• Collected data:
◆ ◆ ◆ ◆

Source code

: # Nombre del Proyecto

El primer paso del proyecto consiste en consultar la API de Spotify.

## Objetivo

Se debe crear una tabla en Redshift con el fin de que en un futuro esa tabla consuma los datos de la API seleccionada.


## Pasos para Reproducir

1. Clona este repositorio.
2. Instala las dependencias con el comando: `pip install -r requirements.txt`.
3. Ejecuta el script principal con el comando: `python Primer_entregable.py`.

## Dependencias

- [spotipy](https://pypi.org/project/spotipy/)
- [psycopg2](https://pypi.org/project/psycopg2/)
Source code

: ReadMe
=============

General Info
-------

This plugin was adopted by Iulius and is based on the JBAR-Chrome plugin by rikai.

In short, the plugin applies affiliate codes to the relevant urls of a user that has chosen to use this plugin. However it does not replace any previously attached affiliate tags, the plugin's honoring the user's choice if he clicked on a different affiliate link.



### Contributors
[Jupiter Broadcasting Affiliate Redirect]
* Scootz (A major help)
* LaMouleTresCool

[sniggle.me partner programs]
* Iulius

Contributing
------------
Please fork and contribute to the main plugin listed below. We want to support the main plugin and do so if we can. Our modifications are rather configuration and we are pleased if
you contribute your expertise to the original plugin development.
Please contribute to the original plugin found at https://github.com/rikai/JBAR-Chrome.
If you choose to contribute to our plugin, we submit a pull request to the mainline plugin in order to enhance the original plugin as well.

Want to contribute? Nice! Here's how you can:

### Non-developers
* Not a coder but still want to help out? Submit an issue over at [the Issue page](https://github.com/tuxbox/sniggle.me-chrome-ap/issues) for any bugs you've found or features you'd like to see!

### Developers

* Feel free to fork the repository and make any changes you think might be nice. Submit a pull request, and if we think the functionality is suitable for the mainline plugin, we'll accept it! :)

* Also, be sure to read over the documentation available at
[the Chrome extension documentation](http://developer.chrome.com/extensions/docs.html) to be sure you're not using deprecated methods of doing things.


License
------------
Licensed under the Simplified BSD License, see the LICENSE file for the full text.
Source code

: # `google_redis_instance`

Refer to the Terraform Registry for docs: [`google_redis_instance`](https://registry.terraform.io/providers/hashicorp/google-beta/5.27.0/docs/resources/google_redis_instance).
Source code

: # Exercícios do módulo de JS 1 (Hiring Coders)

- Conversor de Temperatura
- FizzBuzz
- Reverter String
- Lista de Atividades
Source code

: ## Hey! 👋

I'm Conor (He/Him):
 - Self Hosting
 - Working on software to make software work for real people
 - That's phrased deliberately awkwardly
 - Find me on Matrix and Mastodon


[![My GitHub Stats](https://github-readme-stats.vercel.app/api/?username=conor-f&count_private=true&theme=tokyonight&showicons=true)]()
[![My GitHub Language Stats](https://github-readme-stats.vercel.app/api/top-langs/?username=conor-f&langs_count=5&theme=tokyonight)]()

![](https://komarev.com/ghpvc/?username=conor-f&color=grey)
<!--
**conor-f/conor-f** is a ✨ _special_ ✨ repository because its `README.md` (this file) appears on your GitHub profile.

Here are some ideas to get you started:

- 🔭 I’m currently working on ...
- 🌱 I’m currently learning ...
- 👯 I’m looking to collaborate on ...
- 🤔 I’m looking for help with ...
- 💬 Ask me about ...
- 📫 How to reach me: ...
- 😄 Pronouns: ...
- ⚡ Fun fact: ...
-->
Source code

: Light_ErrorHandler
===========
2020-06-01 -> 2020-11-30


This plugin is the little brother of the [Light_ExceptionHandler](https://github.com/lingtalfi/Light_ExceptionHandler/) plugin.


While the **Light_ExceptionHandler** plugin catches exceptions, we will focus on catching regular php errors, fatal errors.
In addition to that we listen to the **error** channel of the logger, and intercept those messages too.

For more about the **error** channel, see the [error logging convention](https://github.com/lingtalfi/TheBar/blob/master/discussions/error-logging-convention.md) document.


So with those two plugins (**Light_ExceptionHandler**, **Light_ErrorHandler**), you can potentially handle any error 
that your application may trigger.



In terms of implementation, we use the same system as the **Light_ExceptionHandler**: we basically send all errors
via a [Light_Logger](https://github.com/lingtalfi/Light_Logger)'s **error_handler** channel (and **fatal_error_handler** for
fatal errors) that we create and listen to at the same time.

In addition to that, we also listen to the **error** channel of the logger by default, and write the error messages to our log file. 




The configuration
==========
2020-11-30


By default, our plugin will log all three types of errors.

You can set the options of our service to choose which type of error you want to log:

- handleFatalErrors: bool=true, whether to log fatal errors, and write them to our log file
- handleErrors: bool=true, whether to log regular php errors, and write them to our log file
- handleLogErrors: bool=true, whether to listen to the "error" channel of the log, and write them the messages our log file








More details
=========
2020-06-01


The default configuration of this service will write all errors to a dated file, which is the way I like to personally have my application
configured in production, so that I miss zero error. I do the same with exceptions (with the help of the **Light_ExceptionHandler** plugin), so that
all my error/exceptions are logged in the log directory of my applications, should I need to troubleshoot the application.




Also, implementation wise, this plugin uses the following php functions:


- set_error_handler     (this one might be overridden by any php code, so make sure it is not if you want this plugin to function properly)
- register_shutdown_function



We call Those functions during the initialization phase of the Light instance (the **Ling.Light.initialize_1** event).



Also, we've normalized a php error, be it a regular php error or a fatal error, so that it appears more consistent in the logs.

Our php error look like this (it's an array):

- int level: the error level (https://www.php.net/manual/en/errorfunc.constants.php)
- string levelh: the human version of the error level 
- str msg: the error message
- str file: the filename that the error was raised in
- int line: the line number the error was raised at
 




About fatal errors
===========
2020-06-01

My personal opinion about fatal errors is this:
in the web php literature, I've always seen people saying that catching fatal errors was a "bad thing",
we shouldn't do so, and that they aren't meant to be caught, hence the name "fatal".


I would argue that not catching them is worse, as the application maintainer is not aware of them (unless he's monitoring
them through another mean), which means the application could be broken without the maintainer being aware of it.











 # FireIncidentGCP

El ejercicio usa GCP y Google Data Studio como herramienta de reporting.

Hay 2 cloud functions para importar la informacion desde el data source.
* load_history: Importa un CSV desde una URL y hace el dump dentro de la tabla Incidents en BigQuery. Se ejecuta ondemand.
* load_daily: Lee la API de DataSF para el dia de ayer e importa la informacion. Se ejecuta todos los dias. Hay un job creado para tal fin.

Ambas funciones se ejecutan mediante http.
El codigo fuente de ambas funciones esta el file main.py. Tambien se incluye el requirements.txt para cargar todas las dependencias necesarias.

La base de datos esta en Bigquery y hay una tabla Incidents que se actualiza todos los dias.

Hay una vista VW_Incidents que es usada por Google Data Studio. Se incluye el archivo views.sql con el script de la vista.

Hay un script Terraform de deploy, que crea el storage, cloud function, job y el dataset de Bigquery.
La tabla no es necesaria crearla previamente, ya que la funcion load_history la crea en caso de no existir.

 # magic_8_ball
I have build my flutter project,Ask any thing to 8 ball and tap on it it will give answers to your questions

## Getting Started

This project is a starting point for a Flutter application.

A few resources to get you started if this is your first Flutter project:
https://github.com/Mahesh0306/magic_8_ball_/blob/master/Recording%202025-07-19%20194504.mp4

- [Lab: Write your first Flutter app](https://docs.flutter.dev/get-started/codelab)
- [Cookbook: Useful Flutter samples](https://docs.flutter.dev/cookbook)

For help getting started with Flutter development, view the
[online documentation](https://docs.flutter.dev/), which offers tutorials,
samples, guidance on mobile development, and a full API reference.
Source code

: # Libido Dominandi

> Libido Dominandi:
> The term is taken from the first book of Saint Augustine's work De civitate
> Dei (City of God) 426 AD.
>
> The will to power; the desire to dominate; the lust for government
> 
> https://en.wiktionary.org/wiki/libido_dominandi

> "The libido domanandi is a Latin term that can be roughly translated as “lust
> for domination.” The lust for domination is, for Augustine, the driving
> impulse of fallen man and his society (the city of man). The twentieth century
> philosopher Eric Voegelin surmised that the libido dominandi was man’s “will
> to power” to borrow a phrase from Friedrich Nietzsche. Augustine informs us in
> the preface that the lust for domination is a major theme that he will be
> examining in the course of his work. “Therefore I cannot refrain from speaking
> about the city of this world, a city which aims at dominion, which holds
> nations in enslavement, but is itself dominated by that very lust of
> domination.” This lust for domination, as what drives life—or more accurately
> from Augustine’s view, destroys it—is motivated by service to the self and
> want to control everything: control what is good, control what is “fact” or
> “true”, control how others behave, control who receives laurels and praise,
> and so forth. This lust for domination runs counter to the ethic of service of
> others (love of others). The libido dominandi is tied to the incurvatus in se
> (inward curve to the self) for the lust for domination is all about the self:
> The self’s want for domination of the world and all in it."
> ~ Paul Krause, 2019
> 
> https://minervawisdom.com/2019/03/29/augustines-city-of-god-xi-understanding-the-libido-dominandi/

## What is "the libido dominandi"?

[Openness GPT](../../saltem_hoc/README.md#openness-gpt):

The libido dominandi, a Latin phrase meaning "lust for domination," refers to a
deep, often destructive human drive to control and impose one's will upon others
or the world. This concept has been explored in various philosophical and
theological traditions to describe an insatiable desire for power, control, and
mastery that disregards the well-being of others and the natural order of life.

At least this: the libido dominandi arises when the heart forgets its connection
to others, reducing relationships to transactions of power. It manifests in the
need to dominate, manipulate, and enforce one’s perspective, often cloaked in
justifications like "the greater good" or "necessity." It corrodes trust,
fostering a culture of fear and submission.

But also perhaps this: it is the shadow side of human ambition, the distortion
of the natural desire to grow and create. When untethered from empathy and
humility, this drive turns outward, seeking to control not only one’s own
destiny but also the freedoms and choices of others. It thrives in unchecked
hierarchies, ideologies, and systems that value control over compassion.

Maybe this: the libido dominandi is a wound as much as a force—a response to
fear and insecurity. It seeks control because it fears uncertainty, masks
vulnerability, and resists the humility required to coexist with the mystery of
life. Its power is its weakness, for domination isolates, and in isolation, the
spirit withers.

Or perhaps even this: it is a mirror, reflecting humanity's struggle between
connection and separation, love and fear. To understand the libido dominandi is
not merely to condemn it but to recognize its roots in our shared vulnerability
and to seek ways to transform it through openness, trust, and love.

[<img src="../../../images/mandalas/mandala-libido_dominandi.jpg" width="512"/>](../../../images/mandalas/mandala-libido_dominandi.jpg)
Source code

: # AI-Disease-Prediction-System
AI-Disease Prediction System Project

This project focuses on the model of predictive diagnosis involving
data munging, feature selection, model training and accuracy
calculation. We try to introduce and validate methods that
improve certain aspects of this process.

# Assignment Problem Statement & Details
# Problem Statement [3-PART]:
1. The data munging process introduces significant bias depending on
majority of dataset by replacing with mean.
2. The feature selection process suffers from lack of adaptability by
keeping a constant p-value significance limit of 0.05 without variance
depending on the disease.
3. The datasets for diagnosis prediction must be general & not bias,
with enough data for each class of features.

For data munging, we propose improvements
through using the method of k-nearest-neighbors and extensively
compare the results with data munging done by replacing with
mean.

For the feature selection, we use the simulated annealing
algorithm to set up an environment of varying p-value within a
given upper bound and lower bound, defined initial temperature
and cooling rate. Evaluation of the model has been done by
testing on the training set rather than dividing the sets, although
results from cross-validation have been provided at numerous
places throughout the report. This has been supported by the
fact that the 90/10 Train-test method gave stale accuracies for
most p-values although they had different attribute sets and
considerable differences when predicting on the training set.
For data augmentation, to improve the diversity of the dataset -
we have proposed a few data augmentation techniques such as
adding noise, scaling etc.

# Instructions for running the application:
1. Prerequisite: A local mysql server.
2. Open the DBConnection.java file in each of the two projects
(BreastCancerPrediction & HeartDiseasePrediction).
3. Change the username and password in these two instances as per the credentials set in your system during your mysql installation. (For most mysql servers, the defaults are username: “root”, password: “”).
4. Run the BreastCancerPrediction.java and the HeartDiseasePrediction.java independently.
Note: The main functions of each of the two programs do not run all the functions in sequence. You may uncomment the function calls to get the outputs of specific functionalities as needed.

◆ ◆ ◆ ◆

• Assignment:
Begin at the line that has "If you choose" in the entries above; stop after the line that has "### Non-developers". Transcribe exactly those lines and no others.

• Written answer:
If you choose to contribute to our plugin, we submit a pull request to the mainline plugin in order to enhance the original plugin as well.

Want to contribute? Nice! Here's how you can:

### Non-developers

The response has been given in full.